-- Exercise inputs follows --

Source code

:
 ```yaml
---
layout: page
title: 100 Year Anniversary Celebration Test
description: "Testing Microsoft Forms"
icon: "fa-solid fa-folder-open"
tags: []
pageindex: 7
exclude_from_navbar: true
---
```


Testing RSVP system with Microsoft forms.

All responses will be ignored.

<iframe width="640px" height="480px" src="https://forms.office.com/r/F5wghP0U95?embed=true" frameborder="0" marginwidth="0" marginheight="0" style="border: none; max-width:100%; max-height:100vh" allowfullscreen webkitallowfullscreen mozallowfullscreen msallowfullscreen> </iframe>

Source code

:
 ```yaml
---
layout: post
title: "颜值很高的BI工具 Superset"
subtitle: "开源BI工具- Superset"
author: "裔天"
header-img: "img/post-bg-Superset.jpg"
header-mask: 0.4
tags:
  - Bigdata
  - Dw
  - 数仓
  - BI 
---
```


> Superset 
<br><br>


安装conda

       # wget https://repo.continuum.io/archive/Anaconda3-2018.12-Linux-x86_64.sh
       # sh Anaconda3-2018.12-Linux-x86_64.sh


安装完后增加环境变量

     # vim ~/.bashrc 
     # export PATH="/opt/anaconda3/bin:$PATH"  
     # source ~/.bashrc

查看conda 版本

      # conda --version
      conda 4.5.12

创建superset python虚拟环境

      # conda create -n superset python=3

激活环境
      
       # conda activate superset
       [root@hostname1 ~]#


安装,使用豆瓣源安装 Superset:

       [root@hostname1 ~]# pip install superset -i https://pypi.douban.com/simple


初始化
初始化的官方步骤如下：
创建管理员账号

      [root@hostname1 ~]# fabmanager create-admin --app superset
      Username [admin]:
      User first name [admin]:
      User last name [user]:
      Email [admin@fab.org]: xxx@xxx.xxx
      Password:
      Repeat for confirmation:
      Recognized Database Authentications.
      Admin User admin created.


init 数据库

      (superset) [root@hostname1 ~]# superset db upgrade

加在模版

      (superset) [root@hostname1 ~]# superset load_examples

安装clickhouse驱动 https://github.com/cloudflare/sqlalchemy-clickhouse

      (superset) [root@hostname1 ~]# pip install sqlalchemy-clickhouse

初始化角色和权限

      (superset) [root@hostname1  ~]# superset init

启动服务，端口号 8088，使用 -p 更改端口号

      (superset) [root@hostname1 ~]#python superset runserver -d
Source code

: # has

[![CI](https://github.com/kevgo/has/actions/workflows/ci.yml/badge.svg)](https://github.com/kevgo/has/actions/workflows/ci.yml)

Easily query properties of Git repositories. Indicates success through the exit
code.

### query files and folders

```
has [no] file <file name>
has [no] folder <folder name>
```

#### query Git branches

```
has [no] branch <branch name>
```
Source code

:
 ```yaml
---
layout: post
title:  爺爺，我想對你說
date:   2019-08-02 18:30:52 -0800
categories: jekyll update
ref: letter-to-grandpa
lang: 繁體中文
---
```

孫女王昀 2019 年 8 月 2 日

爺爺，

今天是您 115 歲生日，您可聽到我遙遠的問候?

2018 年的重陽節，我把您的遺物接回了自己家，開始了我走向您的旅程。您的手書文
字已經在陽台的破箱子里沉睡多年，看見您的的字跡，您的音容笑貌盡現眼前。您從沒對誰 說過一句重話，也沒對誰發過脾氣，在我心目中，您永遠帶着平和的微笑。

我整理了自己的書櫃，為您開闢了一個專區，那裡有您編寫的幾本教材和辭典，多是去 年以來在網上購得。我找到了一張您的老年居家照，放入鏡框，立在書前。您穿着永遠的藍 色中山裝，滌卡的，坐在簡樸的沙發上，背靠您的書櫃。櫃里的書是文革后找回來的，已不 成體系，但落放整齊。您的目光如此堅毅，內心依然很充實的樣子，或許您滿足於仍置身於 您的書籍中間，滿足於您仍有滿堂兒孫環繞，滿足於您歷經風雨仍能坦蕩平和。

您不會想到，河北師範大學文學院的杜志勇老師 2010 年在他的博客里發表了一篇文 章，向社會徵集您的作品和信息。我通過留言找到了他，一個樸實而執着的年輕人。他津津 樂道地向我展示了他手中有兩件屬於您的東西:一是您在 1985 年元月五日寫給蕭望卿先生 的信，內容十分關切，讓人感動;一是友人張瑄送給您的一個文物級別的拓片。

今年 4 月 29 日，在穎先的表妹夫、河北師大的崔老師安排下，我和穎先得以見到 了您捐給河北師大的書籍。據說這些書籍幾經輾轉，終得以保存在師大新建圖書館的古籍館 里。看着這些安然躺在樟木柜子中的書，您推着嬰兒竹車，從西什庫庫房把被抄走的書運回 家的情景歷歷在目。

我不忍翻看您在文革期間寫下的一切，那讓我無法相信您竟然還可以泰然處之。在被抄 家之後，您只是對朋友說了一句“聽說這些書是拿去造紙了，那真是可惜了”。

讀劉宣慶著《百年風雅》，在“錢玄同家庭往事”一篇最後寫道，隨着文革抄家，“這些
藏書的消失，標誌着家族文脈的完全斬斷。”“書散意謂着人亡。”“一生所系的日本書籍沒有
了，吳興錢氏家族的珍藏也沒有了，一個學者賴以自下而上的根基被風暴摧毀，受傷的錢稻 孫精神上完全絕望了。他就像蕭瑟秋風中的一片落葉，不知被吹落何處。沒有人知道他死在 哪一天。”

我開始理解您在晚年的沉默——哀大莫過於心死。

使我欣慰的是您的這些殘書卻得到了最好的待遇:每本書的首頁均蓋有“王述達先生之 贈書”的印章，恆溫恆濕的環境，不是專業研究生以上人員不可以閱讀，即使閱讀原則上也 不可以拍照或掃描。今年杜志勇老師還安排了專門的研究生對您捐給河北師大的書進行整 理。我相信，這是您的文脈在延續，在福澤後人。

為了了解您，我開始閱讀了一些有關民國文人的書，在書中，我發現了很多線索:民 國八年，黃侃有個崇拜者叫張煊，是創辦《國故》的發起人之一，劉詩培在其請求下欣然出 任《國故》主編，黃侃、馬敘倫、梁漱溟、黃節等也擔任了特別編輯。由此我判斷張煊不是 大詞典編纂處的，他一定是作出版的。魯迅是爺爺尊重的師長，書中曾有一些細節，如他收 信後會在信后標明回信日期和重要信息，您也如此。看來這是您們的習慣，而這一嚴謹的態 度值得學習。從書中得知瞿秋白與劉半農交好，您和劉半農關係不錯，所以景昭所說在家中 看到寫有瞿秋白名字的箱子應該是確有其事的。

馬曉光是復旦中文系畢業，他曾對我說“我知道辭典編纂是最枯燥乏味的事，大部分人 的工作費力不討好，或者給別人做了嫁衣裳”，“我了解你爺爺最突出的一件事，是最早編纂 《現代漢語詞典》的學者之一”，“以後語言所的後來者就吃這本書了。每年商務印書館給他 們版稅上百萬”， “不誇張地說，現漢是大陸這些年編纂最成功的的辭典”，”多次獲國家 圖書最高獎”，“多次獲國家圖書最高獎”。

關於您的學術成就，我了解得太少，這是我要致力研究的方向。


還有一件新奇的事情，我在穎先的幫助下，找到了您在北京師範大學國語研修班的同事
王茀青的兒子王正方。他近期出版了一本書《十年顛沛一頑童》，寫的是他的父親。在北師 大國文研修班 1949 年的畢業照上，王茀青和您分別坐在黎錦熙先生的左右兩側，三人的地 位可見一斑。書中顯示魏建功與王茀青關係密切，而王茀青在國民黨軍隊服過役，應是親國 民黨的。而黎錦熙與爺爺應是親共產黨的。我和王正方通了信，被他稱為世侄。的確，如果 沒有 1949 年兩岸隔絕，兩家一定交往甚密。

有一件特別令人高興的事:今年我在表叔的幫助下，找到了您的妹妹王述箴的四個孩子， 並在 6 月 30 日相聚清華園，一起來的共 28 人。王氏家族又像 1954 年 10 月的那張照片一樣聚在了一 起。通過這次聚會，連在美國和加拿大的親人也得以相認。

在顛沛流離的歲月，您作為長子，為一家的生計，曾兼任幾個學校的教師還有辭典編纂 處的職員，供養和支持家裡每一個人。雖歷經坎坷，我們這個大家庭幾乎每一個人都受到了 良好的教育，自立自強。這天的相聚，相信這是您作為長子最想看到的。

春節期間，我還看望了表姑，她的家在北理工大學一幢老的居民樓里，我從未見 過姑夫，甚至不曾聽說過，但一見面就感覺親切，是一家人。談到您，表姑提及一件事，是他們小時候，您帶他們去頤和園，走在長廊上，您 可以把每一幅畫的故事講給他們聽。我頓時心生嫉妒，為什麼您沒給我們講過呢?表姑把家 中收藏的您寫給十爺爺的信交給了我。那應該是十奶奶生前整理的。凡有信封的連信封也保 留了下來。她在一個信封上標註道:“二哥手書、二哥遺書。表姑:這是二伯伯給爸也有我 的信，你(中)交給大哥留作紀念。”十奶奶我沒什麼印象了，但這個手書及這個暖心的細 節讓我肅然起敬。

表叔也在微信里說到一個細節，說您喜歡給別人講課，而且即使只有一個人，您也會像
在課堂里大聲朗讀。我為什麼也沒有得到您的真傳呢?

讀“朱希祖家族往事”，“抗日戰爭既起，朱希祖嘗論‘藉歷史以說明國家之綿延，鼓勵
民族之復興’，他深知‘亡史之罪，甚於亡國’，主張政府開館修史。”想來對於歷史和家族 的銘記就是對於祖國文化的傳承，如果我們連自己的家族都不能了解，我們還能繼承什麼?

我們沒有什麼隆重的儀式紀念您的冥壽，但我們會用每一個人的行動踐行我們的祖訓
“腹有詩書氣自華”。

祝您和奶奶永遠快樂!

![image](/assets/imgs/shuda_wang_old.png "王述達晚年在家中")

-- Exercise inputs concluded --

## [Prompt]
What lines in the entries contain "Linux"? Report each one by copying it.

## [Answer below]
       # wget https://repo.continuum.io/archive/Anaconda3-2018.12-Linux-x86_64.sh
       # sh Anaconda3-2018.12-Linux-x86_64.sh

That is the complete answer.